Rainfall Formation Theories (Collision Coalescence and the Bergeron Findeisen theory)
Table of Contents
The Collision Coalescence and the Bergeron Findeisen theory tries to explain how water droplets when formed in the cloud actually fall to the ground as rainfall. For rain to fall down, 3 things are needed:
- Uplift mechanism which lifts air parcels.
- Condensation nuclei where water vapour accumulates to form tiny droplets
- … and the Collision coalescence or Bergeron Findeisen process that actually makes the droplets fall as rain.
This theory explains that water droplets big and small in a cloud collide against each caused by convectional currents in the cloud. The initial small droplets are not dropped but kept suspended in the cloud until they are large enough to be dropped.
As other large water droplets (that are still suspended in the cloud) collide with small water droplets, they coalesce (join) causing them to become more big. Eventually, they get larger that they are unable to be suspended any longer in the cloud and falls down.
Upon falling, the large droplets are ripped apart by convectional currents and air friction which disintegrates them into new droplets which fall as rainfall.
Collision Coalescence mostly applies to warm convectional clouds in tropical areas.
Animation showing collision coalescence process
Bergeron Findeisen Theory
- Supercooled water
- is water that is very cold (below freezing), but still in its liquid state. It probably exists in the cloud when the droplets are too small to be dropped or no ice nuclei.
- Ice crystals
- form high up in the cloud where temperatures are low(-40oC) given ice nuclei is present.
- Ice nuclei
- are minute particles around which droplets accumulate to form ice crystals.
Also known as WBS after first discovered by Alfred Wegener, modified by Tor Bergeron and then finally fully elaborated by Walter Findeisen.

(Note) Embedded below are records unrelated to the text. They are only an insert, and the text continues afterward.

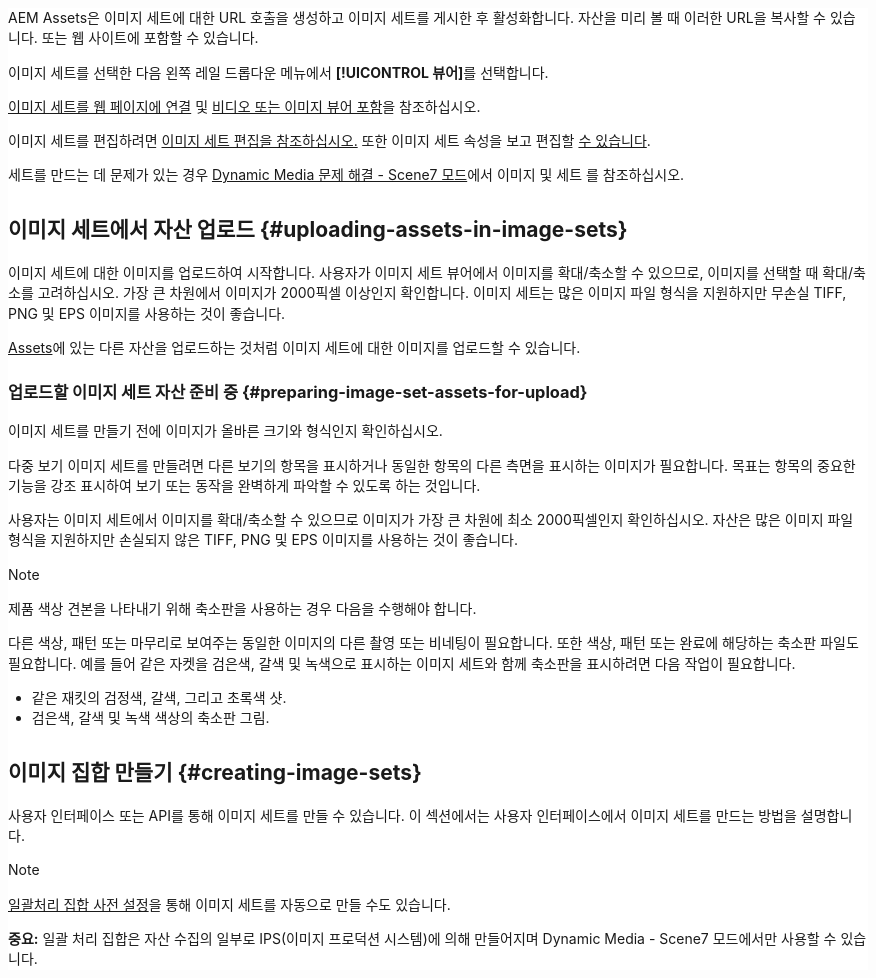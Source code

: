    AEM Assets은 이미지 세트에 대한 URL 호출을 생성하고 이미지 세트를 게시한 후 활성화합니다. 자산을 미리 볼 때 이러한 URL을 복사할 수 있습니다. 또는 웹 사이트에 포함할 수 있습니다.

   이미지 세트를 선택한 다음 왼쪽 레일 드롭다운 메뉴에서 **[!UICONTROL 뷰어]**&#x200B;를 선택합니다.

   [이미지 세트를 웹 페이지에 연결](linking-urls-to-yourwebapplication.md) 및 [비디오 또는 이미지 뷰어 포함](embed-code.md)을 참조하십시오.

이미지 세트를 편집하려면 [이미지 세트 편집을 참조하십시오.](#editing-image-sets) 또한 이미지 세트 속성을 보고 편집할  [수 있습니다](managing-assets-touch-ui.md#editing-properties).

세트를 만드는 데 문제가 있는 경우 [Dynamic Media 문제 해결 - Scene7 모드](troubleshoot-dms7.md#images-and-sets)에서 이미지 및 세트 를 참조하십시오.

## 이미지 세트에서 자산 업로드 {#uploading-assets-in-image-sets}

이미지 세트에 대한 이미지를 업로드하여 시작합니다. 사용자가 이미지 세트 뷰어에서 이미지를 확대/축소할 수 있으므로, 이미지를 선택할 때 확대/축소를 고려하십시오. 가장 큰 차원에서 이미지가 2000픽셀 이상인지 확인합니다. 이미지 세트는 많은 이미지 파일 형식을 지원하지만 무손실 TIFF, PNG 및 EPS 이미지를 사용하는 것이 좋습니다.

[Assets](managing-assets-touch-ui.md#uploading-assets)에 있는 다른 자산을 업로드하는 것처럼 이미지 세트에 대한 이미지를 업로드할 수 있습니다.

### 업로드할 이미지 세트 자산 준비 중 {#preparing-image-set-assets-for-upload}

이미지 세트를 만들기 전에 이미지가 올바른 크기와 형식인지 확인하십시오.

다중 보기 이미지 세트를 만들려면 다른 보기의 항목을 표시하거나 동일한 항목의 다른 측면을 표시하는 이미지가 필요합니다. 목표는 항목의 중요한 기능을 강조 표시하여 보기 또는 동작을 완벽하게 파악할 수 있도록 하는 것입니다.

사용자는 이미지 세트에서 이미지를 확대/축소할 수 있으므로 이미지가 가장 큰 차원에 최소 2000픽셀인지 확인하십시오. 자산은 많은 이미지 파일 형식을 지원하지만 손실되지 않은 TIFF, PNG 및 EPS 이미지를 사용하는 것이 좋습니다.

>[!NOTE]
>
>제품 색상 견본을 나타내기 위해 축소판을 사용하는 경우 다음을 수행해야 합니다.
>
>다른 색상, 패턴 또는 마무리로 보여주는 동일한 이미지의 다른 촬영 또는 비네팅이 필요합니다. 또한 색상, 패턴 또는 완료에 해당하는 축소판 파일도 필요합니다. 예를 들어 같은 자켓을 검은색, 갈색 및 녹색으로 표시하는 이미지 세트와 함께 축소판을 표시하려면 다음 작업이 필요합니다.
>
>* 같은 재킷의 검정색, 갈색, 그리고 초록색 샷.
>* 검은색, 갈색 및 녹색 색상의 축소판 그림.

>



## 이미지 집합 만들기 {#creating-image-sets}

사용자 인터페이스 또는 API를 통해 이미지 세트를 만들 수 있습니다. 이 섹션에서는 사용자 인터페이스에서 이미지 세트를 만드는 방법을 설명합니다.

>[!NOTE]
>
>[일괄처리 집합 사전 설정](/help/assets/config-dms7.md#creating-batch-set-presets-to-auto-generate-image-sets-and-spin-sets)을 통해 이미지 세트를 자동으로 만들 수도 있습니다.

**중요:** 일괄 처리 집합은 자산 수집의 일부로 IPS(이미지 프로덕션 시스템)에 의해 만들어지며 Dynamic Media - Scene7 모드에서만 사용할 수 있습니다.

This process occurs when supercooled water and ice crystals exist together. Supercooled water surfaces have a high vapour pressure (pressure generated by water vapour on a water body or air) than ice surfaces. Water vapour around ice crystals have no time to condense thus go straight for deposition (solid).
Water vapour moves from high vapour pressure (supercooled water) and deposited to the ice crystals where they freeze and merge with other ice crystals. The ice crystals becomes heavy therefore fall, where upon falling experience warm temperatures and melt as rainfall.
This process mainly occurs in towering cumulonimbus clouds where ice crystals are mainly located around the anvil (uppermost part of cumulonimbus clouds) because of very low temperatures and in temperate and mid-latitude regions where temperatures are low.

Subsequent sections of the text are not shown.